Mick Mulvaney expects government shutdown to ‘drag on a lot longer’
Acting White House Chief of Staff Mick Mulvaney says he hopes more progress can be made Sunday in negotiations on how to end a partial government shutdown, but indicated that the two sides are still far apart on the issue of a barrier along the U.S.-Mexico border.
Mr. Mulvaney said that congressional and administration negotiators couldn’t even get a grasp of basic definitions during a Saturday session.
“The discussion immediately turned to a bunch of technical requirements or technical requests that the Democrats were asking for for the first time ever in these negotiations, so I think this is going to drag on a lot longer,” Mr. Mulvaney said in an interview airing Sunday on NBC’s “Meet the Press.” “I think that’s, that’s by, by intention.”
Mr. Mulvaney said some of the talks have devolved into semantic issues.

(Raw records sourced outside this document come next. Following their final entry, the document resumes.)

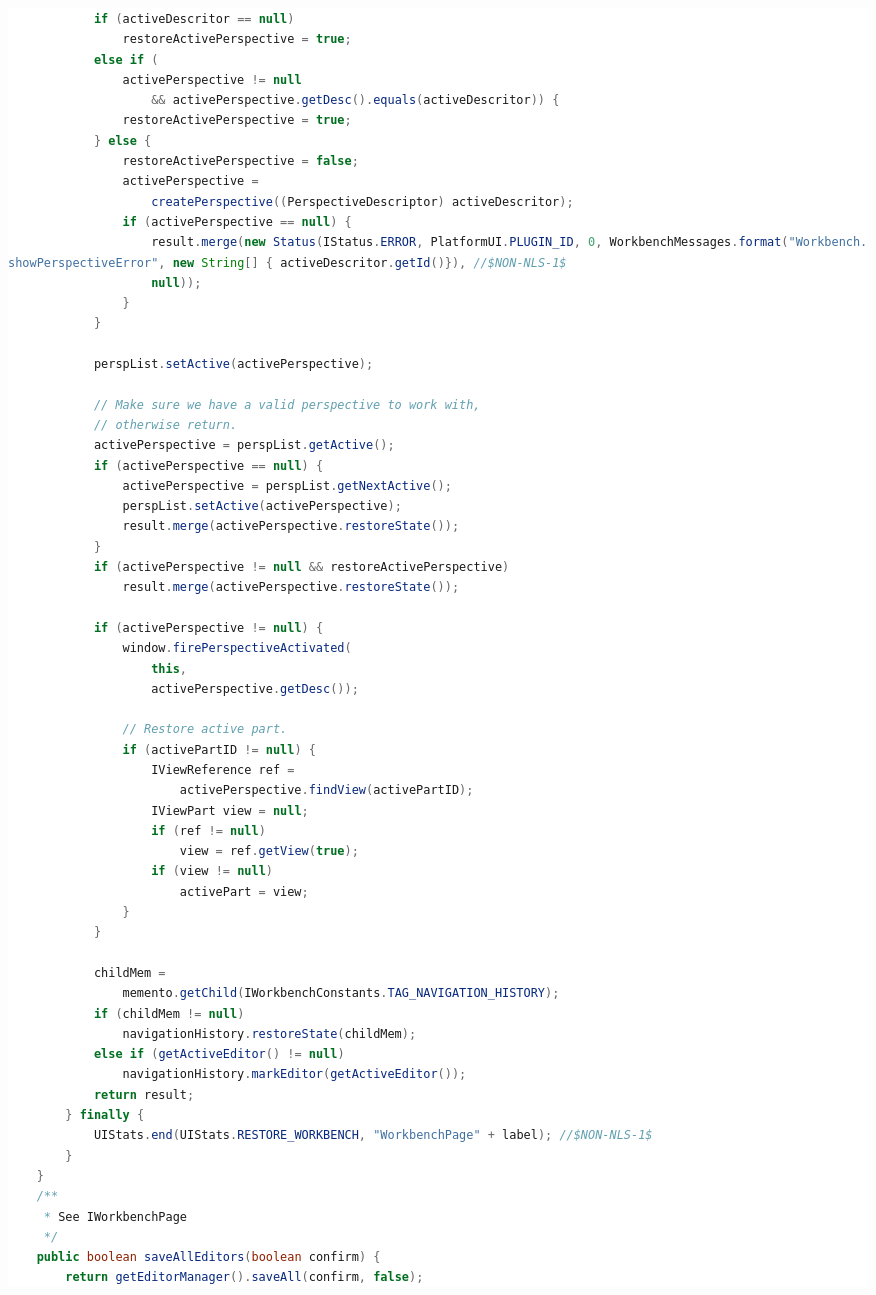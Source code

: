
 ```java
			if (activeDescritor == null)
				restoreActivePerspective = true;
			else if (
				activePerspective != null
					&& activePerspective.getDesc().equals(activeDescritor)) {
				restoreActivePerspective = true;
			} else {
				restoreActivePerspective = false;
				activePerspective =
					createPerspective((PerspectiveDescriptor) activeDescritor);
				if (activePerspective == null) {
					result.merge(new Status(IStatus.ERROR, PlatformUI.PLUGIN_ID, 0, WorkbenchMessages.format("Workbench.showPerspectiveError", new String[] { activeDescritor.getId()}), //$NON-NLS-1$
					null));
				}
			}

			perspList.setActive(activePerspective);

			// Make sure we have a valid perspective to work with,
			// otherwise return.
			activePerspective = perspList.getActive();
			if (activePerspective == null) {
				activePerspective = perspList.getNextActive();
				perspList.setActive(activePerspective);
				result.merge(activePerspective.restoreState());
			}
			if (activePerspective != null && restoreActivePerspective)
				result.merge(activePerspective.restoreState());

			if (activePerspective != null) {
				window.firePerspectiveActivated(
					this,
					activePerspective.getDesc());

				// Restore active part.
				if (activePartID != null) {
					IViewReference ref =
						activePerspective.findView(activePartID);
					IViewPart view = null;
					if (ref != null)
						view = ref.getView(true);
					if (view != null)
						activePart = view;
				}
			}

			childMem =
				memento.getChild(IWorkbenchConstants.TAG_NAVIGATION_HISTORY);
			if (childMem != null)
				navigationHistory.restoreState(childMem);
			else if (getActiveEditor() != null)
				navigationHistory.markEditor(getActiveEditor());
			return result;
		} finally {
			UIStats.end(UIStats.RESTORE_WORKBENCH, "WorkbenchPage" + label); //$NON-NLS-1$
		}
	}
	/**
	 * See IWorkbenchPage
	 */
	public boolean saveAllEditors(boolean confirm) {
		return getEditorManager().saveAll(confirm, false);
```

“We had a two-hour meeting over whether or not a 20 foot high, 30 foot high steel bollard, steel slat barrier is a wall or not,” he said. “That’s, that’s how, that’s how broken I think some of these discussions are.”
Mr. Mulvaney also said the president is willing to take a concrete wall off the table.
“What’s driving this is the president’s desire to change the conditions at the border,” he said. “If he has to give up a concrete wall, replace it with a steel fence in order to do that so that Democrats can say, ‘See? He’s not building a wall anymore,’ that should help us move.”
A shutdown affecting roughly 25 percent of the federal government’s discretionary accounts has now stretched on for more than two weeks.
The White House is demanding more than $5 billion for a border wall in next year’s spending bills, but Democrats say President Trump should accept the $1.3 billion in current-year funding and that they don’t want to negotiate the issue with parts of the government still closed.
The House approved legislation last week that would fully fund most of the affected departments through Sept. 30 and provide funding for homeland security through Feb. 8.
But the White House has rejected that plan, and Senate Majority Leader Mitch McConnell has said he’s not going to take up bills that the president won’t sign.
Mr. Mulvaney also said he thinks it was “very, very difficult” for Democrats to come to a deal before Speaker Nancy Pelosi formally won her leadership post on Thursday.
“I really do believe that if they had cut a deal, any deal that would allow any money to be spent on any barrier, it might’ve cost her her speakership,” he said. “We had hoped that after her election, we’d be able to sort of kick-start these negotiations again, but it’s not happened yet.”